Stop using implicit style differentiating

ablaom commented 1 year ago

It seems the style used here is being deprecated and won't work with Flux 0.14: https://github.com/FluxML/MLJFlux.jl/blob/452c09d7dc13914f4057c661448bc310c9362d3d/src/core.jl#L37

edit After discussion below, I suggest we wait on

[ ] https://github.com/FluxML/Optimisers.jl/pull/159

and refactor to use a optimiser-based solution to weight regularisation, which will avoid current limitations of explicit differentiation outlined in the discussion. Note, this will likely mean the reported training_loss must change, as it will no longer include the weight penalty. So this will be breaking.
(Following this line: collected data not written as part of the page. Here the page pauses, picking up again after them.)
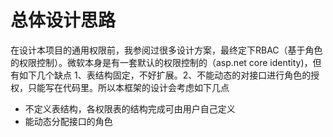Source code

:﻿# 总体设计思路
在设计本项目的通用权限前，我参阅过很多设计方案，最终定下RBAC（基于角色的权限控制）。微软本身是有一套默认的权限控制的（asp.net core identity)，但有如下几个缺点
1、表结构固定，不好扩展。2、不能动态的对接口进行角色的授权，只能写在代码里。所以本框架的设计会考虑如下几点
* 不定义表结构，各权限表的结构完成可由用户自己定义
* 能动态分配接口的角色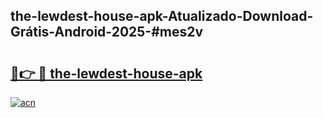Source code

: ## the-lewdest-house-apk-Atualizado-Download-Grátis-Android-2025-#mes2v

# <h2><a href="https://ainizakaria.my?title=the-lewdest-house-apk&ref=20M">🔗👉 🔴 the-lewdest-house-apk</a></h2>

[![acn](https://github.com/user-attachments/assets/0f9c940e-d8b0-45ae-aac7-cd30a18b3e1c)](https://ainizakaria.my?title=the-lewdest-house-apk&ref=20M)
mcabbott commented 12 months ago

Relatedly, it would be nice if the MLJFlux models listed here https://github.com/FluxML/model-zoo#examples-elsewhere could be updated to use latest Flux, and avoid implicit gradients.
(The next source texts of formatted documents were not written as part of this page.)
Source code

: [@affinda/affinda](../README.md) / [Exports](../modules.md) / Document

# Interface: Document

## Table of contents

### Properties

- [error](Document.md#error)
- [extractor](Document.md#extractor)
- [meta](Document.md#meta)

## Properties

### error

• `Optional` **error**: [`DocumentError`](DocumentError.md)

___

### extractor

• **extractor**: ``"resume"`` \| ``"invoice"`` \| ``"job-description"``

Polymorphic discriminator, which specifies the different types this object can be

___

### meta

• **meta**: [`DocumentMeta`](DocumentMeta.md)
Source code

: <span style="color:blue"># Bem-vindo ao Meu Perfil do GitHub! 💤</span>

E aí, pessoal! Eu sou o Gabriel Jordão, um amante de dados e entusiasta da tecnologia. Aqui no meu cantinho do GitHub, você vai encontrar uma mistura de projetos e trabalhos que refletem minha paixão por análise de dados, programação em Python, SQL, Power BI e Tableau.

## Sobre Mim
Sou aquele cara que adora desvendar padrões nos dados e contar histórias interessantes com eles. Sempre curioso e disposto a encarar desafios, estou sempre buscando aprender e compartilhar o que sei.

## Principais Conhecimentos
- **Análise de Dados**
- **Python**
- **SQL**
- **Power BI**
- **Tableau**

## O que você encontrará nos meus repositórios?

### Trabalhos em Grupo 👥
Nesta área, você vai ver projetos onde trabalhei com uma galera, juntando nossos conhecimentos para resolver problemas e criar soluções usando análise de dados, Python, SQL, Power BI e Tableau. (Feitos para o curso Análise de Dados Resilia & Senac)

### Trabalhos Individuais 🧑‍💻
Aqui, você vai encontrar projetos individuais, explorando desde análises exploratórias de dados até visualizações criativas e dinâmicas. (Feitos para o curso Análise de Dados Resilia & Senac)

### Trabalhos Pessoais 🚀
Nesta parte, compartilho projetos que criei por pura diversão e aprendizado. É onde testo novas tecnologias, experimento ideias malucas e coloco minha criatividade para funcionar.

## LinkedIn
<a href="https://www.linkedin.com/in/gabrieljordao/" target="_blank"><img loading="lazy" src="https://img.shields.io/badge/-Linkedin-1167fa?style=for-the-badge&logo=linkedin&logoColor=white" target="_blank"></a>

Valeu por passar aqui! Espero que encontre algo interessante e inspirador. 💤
In the end, Flux 0.14 did not drop support for implicit gradients, but 0.15 should.

ablaom commented 11 months ago

@pat-alt Would you have any time and interest in addressing this issue?

pat-alt commented 11 months ago

That actually syncs well with some of my other outstanding issues and I think I'll have to address this very same thing in CounterfactualExplanations.jl soon. So yes, please feel free to assign to this one to me and I'll look at it in the coming weeks 👍

pat-alt commented 11 months ago

I have added a draft for this with very minor changes here #230:

function train!(model::MLJFlux.MLJFluxModel, penalty, chain, optimiser, X, y)
    opt_state = Flux.setup(optimiser, chain)
    loss = model.loss
    n_batches = length(y)
    training_loss = zero(Float32)
    parameters = Flux.params(chain)
    for i in 1:n_batches
        batch_loss, gs = Flux.withgradient(chain) do m
            yhat = m(X[i])
            pen = penalty(parameters) / n_batches
            loss(yhat, y[i]) + pen
        end
        training_loss += batch_loss
        Flux.update!(opt_state, chain, gs[1])
    end
    return training_loss / n_batches
end

Currently, the following test fails:

[ Info: regularization has an effect:
[ Info: acceleration = CPU1{Nothing}(nothing)
regularization has an effect (typename(CPU1)): Test Failed at /Users/patrickaltmeyer/code/MLJFlux.jl/test/integration.jl:25
  Expression: !(loss2 ≈ loss3)
   Evaluated: !(0.8354643267207931 ≈ 0.8354643267207931)

I'm not quite sure what's happening. @mcabbott can you spot anything obviously wrong this?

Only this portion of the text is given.